Alors finalement, pourquoi plus de 100 ans de blocages dans l’élaboration de
dispositifs et de procédures qui placeraient la déontologie plus au centre de
la régulation des rapports professionnels et sociaux qu’elle ne l’est
aujourd’hui ?
Deux réponses :
La première, je l’ai argumentée, la déontologie est
le support essentiel d’un discours identitaire, le discours par lequel les
journalistes tissent le motif des différences avec autrui, avec les patrons,
avec les amateurs, avec les communicants, avec le public. La déontologie n’est
pas la loi, elle ne tranche pas, elle sert à ajuster des relations sociales, à
définir qui on est et qui on ne veut pas être, à construire l’espace de son
existence relativement aux autres.
Ce qui m’amène à la seconde, qui est qu’il n’y a
aucun blocage. La déontologie joue
son rôle de langage qui permet de parler. Les journalistes s’en saisissent
constamment. Parfois intensément, parfois mollement. Ce qui se joue sans doute
ici, aujourd’hui et depuis quelques temps en France avec l’initiative de
l’APCP, c’est le débat sur la nécessité ou non de cesser ces réglages séparés,
et l’utilité ou non de créer un espace tel qu’il n’en a jamais vraiment existé,
qui rassemblerait journalistes, employeurs, sources, publics, non
professionnels dans une vaste confrontation, un vaste débat dont l’objet serait
de régler simultanément plusieurs pans relationnels. Qui du coup ne
concerneraient pas que les relations des journalistes avec les autres
instances, mais aussi les rapports entre éditeurs et sources, journalistes et
non professionnels, publics et éditeurs. C’est là un changement notable que
cette confrontation tous azimuts, sur laquelle effectivement il y a blocage actuellement.
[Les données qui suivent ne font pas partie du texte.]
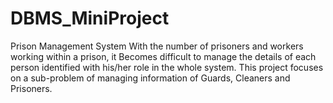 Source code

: # DBMS_MiniProject
Prison Management System
       With the number of prisoners and workers working within a prison, it Becomes difficult to manage the details of each person identified with his/her role in the whole system. This project focuses on a sub-problem of managing information of Guards, Cleaners and Prisoners.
Blocage en ce sens que les
journalistes ne se sont pas saisi de la déontologie pour discuter avec les
instances partenaires, mais pour s’affirmer vis à vis d’elles, pour construire
leur identité en partie contre elles. Dépasser le blocage serait de considérer la déontologie comme un objet commun,
véhiculaire entre tous, et non identitaire pour le seul groupe des
journalistes.
Blocage en ce sens que certaines
relations bilatérales n’existent pas, et confronter toutes les instances ce
serait forcer la création de discussions inédites : par exemple, entre les
éditeurs et les publics, ou entre les journalistes et les sources (et leurs
acteurs majeurs que sont les communicants).